- _Work order_
Tally the lines of the records that contain the string "dagger", then give the total and nothing more.

——————

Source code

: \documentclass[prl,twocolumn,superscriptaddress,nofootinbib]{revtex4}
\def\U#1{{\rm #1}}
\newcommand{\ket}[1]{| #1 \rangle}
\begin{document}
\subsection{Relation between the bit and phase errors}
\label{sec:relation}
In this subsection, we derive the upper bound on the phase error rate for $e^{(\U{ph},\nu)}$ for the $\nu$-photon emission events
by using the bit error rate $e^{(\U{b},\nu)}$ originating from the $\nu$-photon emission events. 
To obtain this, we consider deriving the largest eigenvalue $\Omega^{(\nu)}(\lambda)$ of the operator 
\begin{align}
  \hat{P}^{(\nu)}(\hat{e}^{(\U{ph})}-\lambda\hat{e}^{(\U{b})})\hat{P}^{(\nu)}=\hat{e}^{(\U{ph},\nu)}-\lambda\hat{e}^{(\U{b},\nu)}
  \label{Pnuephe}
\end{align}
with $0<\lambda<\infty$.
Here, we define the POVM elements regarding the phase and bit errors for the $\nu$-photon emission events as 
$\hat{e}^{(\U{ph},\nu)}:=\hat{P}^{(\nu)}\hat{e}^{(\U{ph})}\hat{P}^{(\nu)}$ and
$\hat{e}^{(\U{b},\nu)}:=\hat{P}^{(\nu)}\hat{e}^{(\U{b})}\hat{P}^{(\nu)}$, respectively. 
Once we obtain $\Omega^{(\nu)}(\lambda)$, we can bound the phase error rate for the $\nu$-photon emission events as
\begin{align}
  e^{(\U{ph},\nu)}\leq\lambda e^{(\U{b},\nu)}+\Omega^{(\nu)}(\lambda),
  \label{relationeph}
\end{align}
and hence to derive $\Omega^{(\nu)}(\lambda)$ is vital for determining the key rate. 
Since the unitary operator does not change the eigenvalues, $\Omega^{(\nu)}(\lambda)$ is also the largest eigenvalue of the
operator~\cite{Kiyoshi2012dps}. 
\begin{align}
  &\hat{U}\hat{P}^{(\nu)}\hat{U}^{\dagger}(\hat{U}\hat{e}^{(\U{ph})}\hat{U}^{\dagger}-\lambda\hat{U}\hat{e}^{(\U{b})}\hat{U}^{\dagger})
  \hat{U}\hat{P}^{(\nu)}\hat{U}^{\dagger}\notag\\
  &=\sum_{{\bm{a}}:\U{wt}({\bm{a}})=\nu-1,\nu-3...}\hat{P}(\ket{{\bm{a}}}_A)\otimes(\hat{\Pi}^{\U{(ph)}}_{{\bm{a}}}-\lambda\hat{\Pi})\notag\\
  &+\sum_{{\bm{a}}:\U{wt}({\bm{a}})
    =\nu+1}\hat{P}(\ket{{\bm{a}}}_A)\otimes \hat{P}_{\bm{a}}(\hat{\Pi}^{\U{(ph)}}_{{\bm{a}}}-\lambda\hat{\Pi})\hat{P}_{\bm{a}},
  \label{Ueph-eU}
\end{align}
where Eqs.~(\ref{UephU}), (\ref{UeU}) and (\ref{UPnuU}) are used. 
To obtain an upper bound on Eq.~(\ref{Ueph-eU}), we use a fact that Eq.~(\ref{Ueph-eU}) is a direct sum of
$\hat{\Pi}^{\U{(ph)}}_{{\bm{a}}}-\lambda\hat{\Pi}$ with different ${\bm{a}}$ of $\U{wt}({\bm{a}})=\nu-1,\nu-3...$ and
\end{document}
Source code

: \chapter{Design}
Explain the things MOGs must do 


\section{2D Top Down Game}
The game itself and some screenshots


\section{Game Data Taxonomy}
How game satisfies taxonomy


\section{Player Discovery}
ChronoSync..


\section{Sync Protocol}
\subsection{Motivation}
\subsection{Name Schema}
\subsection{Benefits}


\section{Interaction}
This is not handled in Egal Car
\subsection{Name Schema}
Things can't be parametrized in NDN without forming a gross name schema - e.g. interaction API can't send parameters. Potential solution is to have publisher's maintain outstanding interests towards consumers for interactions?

——————

- _Answer to the exercise_
2